"Holy crap!"
The quiet, almost reverent, exclamation drew my attention up the curved stairway to the right of the tiered audience seating. Hank stood outside the door to the control room, eyes wide, arms hanging loosely at his sides. His face was so white, both his freckles and his bushy red eyebrows looked like they had been glued on.

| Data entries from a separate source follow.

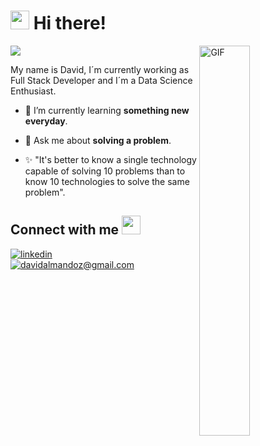 <!--Header Name-->
# <img src="https://emojis.slackmojis.com/emojis/images/1705794630/87797/wave.png?1705794630" width="30"/> Hi there!

<!--Data Gif-->
<div>
  <img align="right" width="40%" alt="GIF" src="https://i.giphy.com/l46Cy1rHbQ92uuLXa.webp">
</div>

<!--Count Badge-->
<p>
  <img src="https://komarev.com/ghpvc/?username=davidalmaz&color=blue"/>
</p>

<!--Intro-->
<p align="left">My name is David, I´m currently working as Full Stack Developer and I´m a Data Science Enthusiast.</p>

- 🌱 I’m currently learning **something new everyday**.

- 💬 Ask me about **solving a problem**.
  
- ✨ "It's better to know a single technology capable of solving 10 problems than to know 10 technologies to solve the same problem".
<!--End Intro-->

<!--Contact Section--> 
<h2>Connect with me <img src="https://emojis.slackmojis.com/emojis/images/1705794630/87798/rocket.png?1705794630" width="30"/> </h2>

<!--Contact Badges--> 
<div>
<a href="https://www.linkedin.com/in/davidalmandoz/" target="_blank">
  <img src="https://img.shields.io/badge/linkedin-%231E77B5.svg?&style=for-the-badge&logo=linkedin&logoColor=white" alt=linkedin />
</a> 
<br />  
<a href="mailto:davidalmandoz@gmail.com" target="_blank">
  <img src="https://img.shields.io/badge/Gmail-D14836?style=for-the-badge&logo=gmail&logoColor=white" alt=davidalmandoz@gmail.com mail />
</a>
</div>

<!--Footer--> 
<br /> 




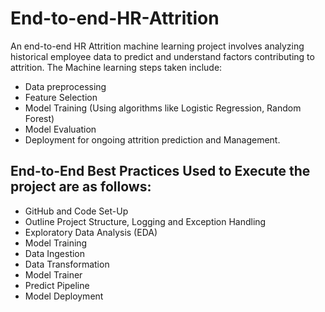 # End-to-end-HR-Attrition
An end-to-end HR Attrition machine learning project involves analyzing historical employee data to predict and understand factors contributing to attrition.
The Machine learning steps taken include:
* Data preprocessing
* Feature Selection
* Model Training (Using algorithms like Logistic Regression, Random Forest)
* Model Evaluation
* Deployment for ongoing attrition prediction and Management.

## End-to-End Best Practices Used to Execute the project are as follows:
* GitHub and Code Set-Up
* Outline Project Structure, Logging and Exception Handling
* Exploratory Data Analysis (EDA)
* Model Training
* Data Ingestion
* Data Transformation
* Model Trainer
* Predict Pipeline
* Model Deployment
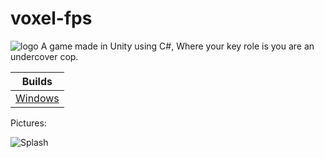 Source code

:# voxel-fps
![logo](https://github.com/pingvin12/voxel-fps/blob/master/Assets/02/LOGOure.PNG?raw=true)
A game made in Unity using C#, Where your key role is you are an undercover cop.


| Builds |
| ------------- |
| [Windows](https://mega.nz/#!4V0X2QZZ!aG1kWlDrJ3MA2loj7ur-3GitY5YXwkrPORUvdcihBx0)  |

Pictures:


![Splash](https://github.com/pingvin12/voxel-fps/blob/master/Assets/models/splash.PNG?raw=true)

He shook his head and said it again, with feeling. "Holy crap!"
"Hank—"
The sound of his name seemed to snap him out of his daze. He sprang into action, loping down the aisle, two stairs at a time. "Are you out of your freakin’ mind? I don’t freakin’ believe this!"
"Calm down, I—"
"Calm down?" He landed in front of me, slightly out of breath, cummerbund askew. "Calm down?" His index finger stabbed the air in front of me. "You call out the world’s most efficient killing machine, from my studio, and you want me to calm down? I’m a dead man," he groaned, closing his eyes. "My life is over, and I never even had a chance to get married and father an heir to follow in the old man’s footsteps." He opened his eyes to glare at me reproachfully. "You could have at least warned me before you set me up for a blind date with death."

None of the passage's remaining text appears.